**What you should do**. Begin at the top of the entries below and write out every line through the one containing "####Create a GitHub", excluding pictures.

**Material for this exercise**.
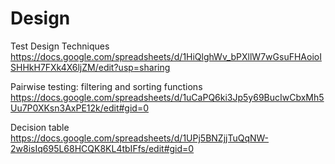 #  Design
Test Design Techniques https://docs.google.com/spreadsheets/d/1HiQlghWv_bPXllW7wGsuFHAoioISHHkH7FXk4X6ljZM/edit?usp=sharing

Pairwise testing: filtering and sorting functions https://docs.google.com/spreadsheets/d/1uCaPQ6ki3Jp5y69BucIwCbxMh5Uu7P0XKsn3AxPE12k/edit#gid=0

Decision table https://docs.google.com/spreadsheets/d/1UPj5BNZjjTuQqNW-2w8isIq695L68HCQK8KL4tbIFfs/edit#gid=0
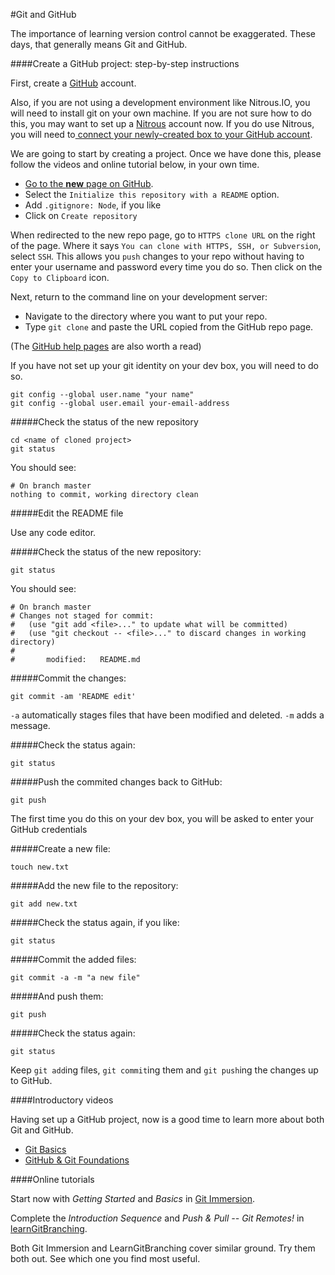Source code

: #Git and GitHub

The importance of learning version control cannot be exaggerated. These days, that generally means Git and GitHub.

####Create a GitHub project: step-by-step instructions

First, create a [GitHub](https://github.com/) account. 

Also, if you are not using a development environment like Nitrous.IO, you will need to install git on your own machine. If you are not sure how to  do this, you may want to set up a [Nitrous](https://www.nitrous.io/) account now. If you do use Nitrous, you will need to[ connect your newly-created box to your GitHub account](http://help.nitrous.io/github-add-key/).

We are going to start by creating a project. Once we have done this, please follow the videos and online tutorial below, in your own time.

* [Go to the __new__ page on GitHub](https://github.com/new).
* Select the `Initialize this repository with a README` option.
* Add `.gitignore: Node`, if you like
* Click on `Create repository`

When redirected to the new repo page, go to `HTTPS clone URL` on the right of the page. Where it says `You can clone with HTTPS, SSH, or Subversion`, select `SSH`. This allows you `push` changes to your repo without having to enter your username and password every time you do so. Then click on the `Copy to Clipboard` icon.

Next, return to the command line on your development server:

* Navigate to the directory where you want to put your repo.
* Type `git clone` and paste the URL copied from the GitHub repo page.

(The [GitHub help pages](https://help.github.com/) are also worth a read)

If you have not set up your git identity on your dev box, you will need to do so.

    git config --global user.name "your name"
    git config --global user.email your-email-address

#####Check the status of the new repository

    cd <name of cloned project>
    git status

You should see:

    # On branch master
    nothing to commit, working directory clean 

#####Edit the README file

Use any code editor.

#####Check the status of the new repository:

    git status

You should see:

    # On branch master
    # Changes not staged for commit:
    #   (use "git add <file>..." to update what will be committed)
    #   (use "git checkout -- <file>..." to discard changes in working directory)
    #
    #       modified:   README.md                    

#####Commit the changes:

    git commit -am 'README edit'

`-a` automatically stages files that have been modified and deleted. `-m` adds a message.

#####Check the status again:

    git status

#####Push the commited changes back to GitHub:

    git push

The first time you do this on your dev box, you will be asked to enter your GitHub credentials

#####Create a new file:

    touch new.txt

#####Add the new file to the repository:

    git add new.txt

#####Check the status again, if you like:

    git status

#####Commit the added files:

    git commit -a -m "a new file"

#####And push them:

    git push

#####Check the status again:

    git status

Keep `git add`ing files, `git commit`ing them and `git push`ing the changes up to GitHub.
 
####Introductory videos

Having set up a GitHub project, now is a good time to learn more about both Git and GitHub.

- [Git Basics](http://git-scm.com/videos)
- [GitHub & Git Foundations](http://vimeo.com/album/2763106/video/88271920)

####Online tutorials

Start now with *Getting Started* and *Basics* in [Git Immersion](http://gitimmersion.com/).

Complete the *Introduction Sequence* and *Push & Pull -- Git Remotes!* in [learnGitBranching](http://pcottle.github.io/learnGitBranching/).

Both Git Immersion and LearnGitBranching cover similar ground. Try them both out. See which one you find most useful.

**Response to the task**.
 #  Design
Test Design Techniques https://docs.google.com/spreadsheets/d/1HiQlghWv_bPXllW7wGsuFHAoioISHHkH7FXk4X6ljZM/edit?usp=sharing

Pairwise testing: filtering and sorting functions https://docs.google.com/spreadsheets/d/1uCaPQ6ki3Jp5y69BucIwCbxMh5Uu7P0XKsn3AxPE12k/edit#gid=0

Decision table https://docs.google.com/spreadsheets/d/1UPj5BNZjjTuQqNW-2w8isIq695L68HCQK8KL4tbIFfs/edit#gid=0
Source code

: #Git and GitHub

The importance of learning version control cannot be exaggerated. These days, that generally means Git and GitHub.

####Create a GitHub project: step-by-step instructions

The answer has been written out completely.